Let’s start this discussion of safety bullying by talking about discipline. I’ve met many managers who give a negative lecture to an injured employee because the organization’s safety record was tarnished by the injury. The embarrassed employee is simply reminded of the bullying aspects of corporate safety. The result: an increased commitment to not volunteer for safety programs, nor to encourage others to participate.
What about progressive discipline? The standard approach includes three steps. After the third infraction, it’s common to send the employee home for days without pay. When employees are punished by being temporarily dismissed, we actually expect them to perform better when they return to work. We hope they learn something from this demeaning punishment, reasonably perceived as bullying.
Investigating to find a root cause
Conducting an injury “investigation” to find a root cause could make you a safety bully. This approach can put employees on the defensive, even preventing disclosure of hazards or barriers to safe work practices. After all, most people will interpret “investigation” to mean “criminal investigation.” The thinking: “They will ask ‘why’ five times to find the person responsible for the injury and/or property damage.”
Setting zero injuries as a goal
You can be a safety bully if you set safety mandates or expectations too high. Holding people accountable for numbers (outcomes) they do not believe they can control is bullying. It’s a sure way to produce negative stress or distress — fear. Some people won’t be stressed because they won’t take these goals seriously. Experience has convinced them they cannot control the numbers, so they simply ignore the goal-setting exhortations.
What does the goal of zero injuries mean, anyway? Consider the common slogan, “All injuries are preventable.” This can make an injured party feel like a bullying victim.

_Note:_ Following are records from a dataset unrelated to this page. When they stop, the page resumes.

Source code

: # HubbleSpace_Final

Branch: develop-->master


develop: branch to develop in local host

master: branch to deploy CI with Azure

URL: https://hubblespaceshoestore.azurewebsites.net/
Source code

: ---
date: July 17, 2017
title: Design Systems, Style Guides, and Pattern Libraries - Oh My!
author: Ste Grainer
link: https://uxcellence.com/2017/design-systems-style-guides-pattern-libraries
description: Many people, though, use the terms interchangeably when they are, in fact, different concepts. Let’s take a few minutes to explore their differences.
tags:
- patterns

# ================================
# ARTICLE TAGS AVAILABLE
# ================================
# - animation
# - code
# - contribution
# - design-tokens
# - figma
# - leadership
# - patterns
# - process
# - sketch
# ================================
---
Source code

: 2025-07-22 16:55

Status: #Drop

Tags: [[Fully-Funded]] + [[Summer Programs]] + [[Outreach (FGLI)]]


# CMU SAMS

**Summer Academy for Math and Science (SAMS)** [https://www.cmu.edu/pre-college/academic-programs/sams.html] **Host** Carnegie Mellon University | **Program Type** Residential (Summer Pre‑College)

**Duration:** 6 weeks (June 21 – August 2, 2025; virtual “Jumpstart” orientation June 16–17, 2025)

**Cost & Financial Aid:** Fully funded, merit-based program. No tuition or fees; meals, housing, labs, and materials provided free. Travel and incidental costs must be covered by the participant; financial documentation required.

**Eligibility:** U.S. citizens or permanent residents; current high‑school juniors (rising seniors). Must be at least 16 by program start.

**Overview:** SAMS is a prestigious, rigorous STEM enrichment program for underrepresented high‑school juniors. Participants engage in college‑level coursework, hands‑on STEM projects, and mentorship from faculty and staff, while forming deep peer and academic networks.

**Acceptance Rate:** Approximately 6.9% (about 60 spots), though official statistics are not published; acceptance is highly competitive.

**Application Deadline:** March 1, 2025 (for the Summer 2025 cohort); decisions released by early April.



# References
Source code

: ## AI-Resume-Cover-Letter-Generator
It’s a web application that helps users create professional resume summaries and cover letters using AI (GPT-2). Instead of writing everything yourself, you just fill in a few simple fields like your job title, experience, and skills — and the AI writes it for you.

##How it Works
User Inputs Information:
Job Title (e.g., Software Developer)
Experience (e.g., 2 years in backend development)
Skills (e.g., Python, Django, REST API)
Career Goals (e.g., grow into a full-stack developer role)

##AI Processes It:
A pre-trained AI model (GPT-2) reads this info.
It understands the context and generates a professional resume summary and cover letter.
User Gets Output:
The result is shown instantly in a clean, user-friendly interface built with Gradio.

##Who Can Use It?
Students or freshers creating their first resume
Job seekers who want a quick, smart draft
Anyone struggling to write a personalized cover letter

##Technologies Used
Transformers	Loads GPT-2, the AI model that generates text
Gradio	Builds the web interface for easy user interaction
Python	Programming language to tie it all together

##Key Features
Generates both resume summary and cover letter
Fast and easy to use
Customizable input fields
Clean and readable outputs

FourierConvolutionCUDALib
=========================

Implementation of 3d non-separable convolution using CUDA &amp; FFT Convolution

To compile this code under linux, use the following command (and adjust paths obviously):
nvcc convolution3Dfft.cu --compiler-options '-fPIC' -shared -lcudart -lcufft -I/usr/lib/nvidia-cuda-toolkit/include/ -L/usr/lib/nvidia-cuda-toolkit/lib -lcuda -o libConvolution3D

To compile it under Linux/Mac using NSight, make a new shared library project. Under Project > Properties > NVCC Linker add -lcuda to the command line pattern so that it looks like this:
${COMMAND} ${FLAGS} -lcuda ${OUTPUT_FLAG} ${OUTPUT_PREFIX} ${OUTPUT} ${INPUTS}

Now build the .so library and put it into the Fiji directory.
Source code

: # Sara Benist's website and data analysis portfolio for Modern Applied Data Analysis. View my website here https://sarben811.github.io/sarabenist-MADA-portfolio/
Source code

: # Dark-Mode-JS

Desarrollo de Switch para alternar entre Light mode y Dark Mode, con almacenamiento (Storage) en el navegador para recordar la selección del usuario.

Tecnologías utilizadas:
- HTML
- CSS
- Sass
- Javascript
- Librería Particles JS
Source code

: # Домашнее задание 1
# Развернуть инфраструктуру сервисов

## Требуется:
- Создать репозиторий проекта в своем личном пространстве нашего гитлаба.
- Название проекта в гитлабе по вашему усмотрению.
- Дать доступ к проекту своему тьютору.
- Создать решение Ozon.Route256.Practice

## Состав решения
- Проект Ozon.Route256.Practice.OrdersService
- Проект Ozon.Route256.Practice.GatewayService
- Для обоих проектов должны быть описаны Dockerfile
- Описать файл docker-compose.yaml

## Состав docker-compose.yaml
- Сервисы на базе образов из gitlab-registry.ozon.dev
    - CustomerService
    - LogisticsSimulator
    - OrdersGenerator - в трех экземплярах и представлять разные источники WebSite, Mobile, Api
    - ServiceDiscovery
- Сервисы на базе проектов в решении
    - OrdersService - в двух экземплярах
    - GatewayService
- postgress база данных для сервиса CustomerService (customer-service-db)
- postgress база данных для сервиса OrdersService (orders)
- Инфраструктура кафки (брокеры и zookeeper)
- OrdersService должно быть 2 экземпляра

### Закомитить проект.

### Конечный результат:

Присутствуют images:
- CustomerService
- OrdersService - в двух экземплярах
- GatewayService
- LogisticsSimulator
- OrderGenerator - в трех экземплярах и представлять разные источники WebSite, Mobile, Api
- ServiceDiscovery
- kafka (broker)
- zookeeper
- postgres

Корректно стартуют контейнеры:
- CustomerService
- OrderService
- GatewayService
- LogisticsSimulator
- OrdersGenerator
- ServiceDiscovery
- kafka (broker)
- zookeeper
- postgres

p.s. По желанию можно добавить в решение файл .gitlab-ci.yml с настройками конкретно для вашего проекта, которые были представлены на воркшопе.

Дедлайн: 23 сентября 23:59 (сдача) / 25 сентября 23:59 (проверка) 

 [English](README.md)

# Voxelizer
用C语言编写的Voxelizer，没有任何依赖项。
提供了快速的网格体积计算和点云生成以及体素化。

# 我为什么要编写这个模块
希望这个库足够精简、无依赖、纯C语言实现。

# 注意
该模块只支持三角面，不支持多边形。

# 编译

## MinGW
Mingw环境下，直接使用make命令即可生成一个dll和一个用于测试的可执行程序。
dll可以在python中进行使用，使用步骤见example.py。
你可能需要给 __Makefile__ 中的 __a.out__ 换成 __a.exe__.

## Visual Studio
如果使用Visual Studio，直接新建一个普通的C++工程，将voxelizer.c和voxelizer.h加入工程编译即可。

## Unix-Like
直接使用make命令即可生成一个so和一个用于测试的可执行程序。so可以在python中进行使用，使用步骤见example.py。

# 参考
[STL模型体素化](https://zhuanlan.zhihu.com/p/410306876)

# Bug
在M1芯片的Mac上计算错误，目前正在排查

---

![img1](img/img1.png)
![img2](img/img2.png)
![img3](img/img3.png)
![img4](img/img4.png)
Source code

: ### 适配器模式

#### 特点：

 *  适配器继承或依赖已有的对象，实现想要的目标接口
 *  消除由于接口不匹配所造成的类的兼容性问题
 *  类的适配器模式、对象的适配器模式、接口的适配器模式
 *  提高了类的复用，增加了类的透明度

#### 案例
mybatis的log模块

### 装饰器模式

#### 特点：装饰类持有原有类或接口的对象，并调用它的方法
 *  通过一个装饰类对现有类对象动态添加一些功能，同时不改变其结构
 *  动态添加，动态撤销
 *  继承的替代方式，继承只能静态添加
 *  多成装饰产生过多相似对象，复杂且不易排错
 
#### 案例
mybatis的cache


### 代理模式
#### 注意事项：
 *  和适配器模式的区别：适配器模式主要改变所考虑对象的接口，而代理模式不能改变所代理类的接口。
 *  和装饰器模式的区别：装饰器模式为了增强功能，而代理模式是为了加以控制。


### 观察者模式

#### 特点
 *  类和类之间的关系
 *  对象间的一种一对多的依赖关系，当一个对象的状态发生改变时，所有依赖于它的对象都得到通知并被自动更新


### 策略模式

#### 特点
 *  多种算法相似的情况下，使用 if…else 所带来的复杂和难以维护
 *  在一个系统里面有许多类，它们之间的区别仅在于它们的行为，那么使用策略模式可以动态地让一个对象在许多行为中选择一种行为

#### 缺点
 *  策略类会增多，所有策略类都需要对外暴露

The victim clams up, thinking, “If they already know enough to prevent this, they don't need my input.”
Misuse of feedback
If you anticipate a “feedback session” with unpleasant emotions, you could feel as though you are being bullied. Constructive criticism is an oxymoron.
Corrective feedback is not an indictment of one’s personality or an indicator of a character flaw. Feedback must not relate to an individual’s attitude, motivation, professional competence, or family history. If so, it is a form of bullying and belittling. The purpose of feedback is only to pinpoint desirable and/or undesirable behavior.
You might qualify as a safety bully if you believe most injuries are caused by employee behavior. A number of BBS trainers market their BBS program on the premise that “95% of all workplace accidents are caused by behavior.” When these kinds of sales pitches became popular in the 1980s and early 1990s, leaders of labor unions objected vehemently and justifiably. Blame was placed on the employee and management was excused. Most worker behavior is an outcome of the work culture.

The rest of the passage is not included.